The funeral was a quiet and solemn affair, for few of grandma’s relatives or friends were left alive to pay their respects. The casket was closed, contrary to the custom of the family and the church, which left Ada saddened that she couldn’t see her grandma’s face one last time. She asked her uncle why this was, but Greer simply shrugged, saying that he felt they’d all seen enough of grandma over the years and a little less would do them all a favour.
“Did the whippoorwills get her?” whispered Ada, blinking back the tears, “Did you hear them cackling when she died?”
Her uncle snorted derisively.
“Ain’t heard a peep out o’ those damn bird in months,” he said as he walked away, leaving Ada alone with her grief and the firmly sealed casket with its big iron nails.
After the begrudgingly offered and poorly attended wake at the old house, Ada found herself returning to the graveyard on the edge of the woods where they had buried her grandmother that morning. Ada hadn’t wanted to linger in in her former home anymore, especially now it was her uncle’s to do with as he pleased. Her train back to the city wasn’t until the following morning, and Ada found that she wanted to spend a bit more time paying her respects. She stood by the graveside, paying the world no heed as the sun began to set, the guilt of not being there at the end a tight knot inside her.
It was only as the sun slipped behind the woods and the long shadows unfurled themselves from the trees that Ada was snapped out of her introspection by the sound of bird song. She looked up at the nearest tree and the whippoorwill nestled in the darkness there. It sang a song like wheezing breaths, shallow and laboured. Other birds took up the song and Ada whirled around, suddenly realising her grandmother’s grave was surrounded by a ring of whippoorwills, sitting in trees and perching on headstones. Together they encircled her, taking up the suffocating, air-starved song, emulating breathing that most definitely did not belong to Ada.

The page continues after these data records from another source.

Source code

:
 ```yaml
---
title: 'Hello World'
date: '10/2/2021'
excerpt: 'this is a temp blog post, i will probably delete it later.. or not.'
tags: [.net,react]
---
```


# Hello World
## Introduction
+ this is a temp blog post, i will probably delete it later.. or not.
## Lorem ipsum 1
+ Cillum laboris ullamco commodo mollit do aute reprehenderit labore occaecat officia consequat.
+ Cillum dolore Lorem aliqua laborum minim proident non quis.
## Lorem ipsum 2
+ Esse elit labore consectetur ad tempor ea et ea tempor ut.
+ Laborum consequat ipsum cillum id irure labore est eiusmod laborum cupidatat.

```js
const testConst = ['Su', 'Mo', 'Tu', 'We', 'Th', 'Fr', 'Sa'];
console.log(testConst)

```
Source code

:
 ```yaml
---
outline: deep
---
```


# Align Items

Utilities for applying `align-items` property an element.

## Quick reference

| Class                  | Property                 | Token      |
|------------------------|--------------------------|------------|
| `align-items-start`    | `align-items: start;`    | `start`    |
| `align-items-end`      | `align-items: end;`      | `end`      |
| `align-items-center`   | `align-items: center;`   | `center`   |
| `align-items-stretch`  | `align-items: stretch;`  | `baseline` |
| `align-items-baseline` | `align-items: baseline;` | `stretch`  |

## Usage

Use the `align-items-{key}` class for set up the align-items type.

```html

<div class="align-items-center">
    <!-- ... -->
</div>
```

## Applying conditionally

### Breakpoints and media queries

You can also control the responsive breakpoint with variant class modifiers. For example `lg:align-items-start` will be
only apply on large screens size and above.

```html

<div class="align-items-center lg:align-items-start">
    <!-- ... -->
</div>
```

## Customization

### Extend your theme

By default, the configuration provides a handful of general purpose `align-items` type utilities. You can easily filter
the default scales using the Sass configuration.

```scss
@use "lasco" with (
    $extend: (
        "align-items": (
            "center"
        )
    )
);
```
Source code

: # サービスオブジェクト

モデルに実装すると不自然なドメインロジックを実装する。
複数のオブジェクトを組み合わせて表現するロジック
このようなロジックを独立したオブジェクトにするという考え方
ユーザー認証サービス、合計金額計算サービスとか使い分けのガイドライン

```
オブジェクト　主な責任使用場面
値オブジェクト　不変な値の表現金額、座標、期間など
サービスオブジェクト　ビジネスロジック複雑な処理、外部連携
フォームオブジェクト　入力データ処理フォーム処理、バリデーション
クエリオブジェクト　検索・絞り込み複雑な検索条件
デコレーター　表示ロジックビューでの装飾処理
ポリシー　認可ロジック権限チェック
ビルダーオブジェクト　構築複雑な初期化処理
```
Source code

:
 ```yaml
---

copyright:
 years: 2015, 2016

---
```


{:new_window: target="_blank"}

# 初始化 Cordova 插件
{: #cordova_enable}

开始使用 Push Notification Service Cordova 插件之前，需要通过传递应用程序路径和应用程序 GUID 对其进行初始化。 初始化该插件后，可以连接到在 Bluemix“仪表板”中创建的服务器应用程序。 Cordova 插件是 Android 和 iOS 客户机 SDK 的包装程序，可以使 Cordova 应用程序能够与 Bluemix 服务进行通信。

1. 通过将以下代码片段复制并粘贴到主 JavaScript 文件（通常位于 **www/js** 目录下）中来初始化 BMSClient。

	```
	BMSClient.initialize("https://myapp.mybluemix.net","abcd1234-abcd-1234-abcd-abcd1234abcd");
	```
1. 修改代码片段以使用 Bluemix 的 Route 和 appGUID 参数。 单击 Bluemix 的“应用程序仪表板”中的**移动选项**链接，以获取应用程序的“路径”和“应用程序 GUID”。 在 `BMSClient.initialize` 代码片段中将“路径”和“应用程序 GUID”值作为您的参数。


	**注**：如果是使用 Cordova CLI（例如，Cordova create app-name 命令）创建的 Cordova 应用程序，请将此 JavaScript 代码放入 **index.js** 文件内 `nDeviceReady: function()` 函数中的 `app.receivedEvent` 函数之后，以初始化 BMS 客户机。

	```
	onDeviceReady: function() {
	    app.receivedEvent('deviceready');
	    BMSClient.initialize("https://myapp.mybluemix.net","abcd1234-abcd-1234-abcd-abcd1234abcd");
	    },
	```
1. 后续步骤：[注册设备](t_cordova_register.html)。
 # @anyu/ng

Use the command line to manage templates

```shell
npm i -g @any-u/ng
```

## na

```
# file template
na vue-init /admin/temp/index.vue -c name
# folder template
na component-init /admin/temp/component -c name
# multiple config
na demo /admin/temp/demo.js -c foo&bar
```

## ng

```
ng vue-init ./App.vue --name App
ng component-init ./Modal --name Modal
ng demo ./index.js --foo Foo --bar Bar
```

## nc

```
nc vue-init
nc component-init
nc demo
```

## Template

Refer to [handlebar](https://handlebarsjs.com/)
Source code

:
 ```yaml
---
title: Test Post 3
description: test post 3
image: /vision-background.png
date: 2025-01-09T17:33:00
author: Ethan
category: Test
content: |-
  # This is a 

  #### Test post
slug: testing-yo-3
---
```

Panic gripped Ada’s limbs and terror lent her speed, and Ada sprinted from the grave side, leaving the birds singing around the freshly dug earth where her grandma had been laid in the ground that morning. As she reached the rusted iron fence at the cemetery’s edge, Ada paused and looked back for a second. The song of the whippoorwills was reaching a final, laboured crescendo. Then suddenly the song stopped, and the birds exploded into daemonic cackling, taking flight from the grave side, vanishing into the night with their prize.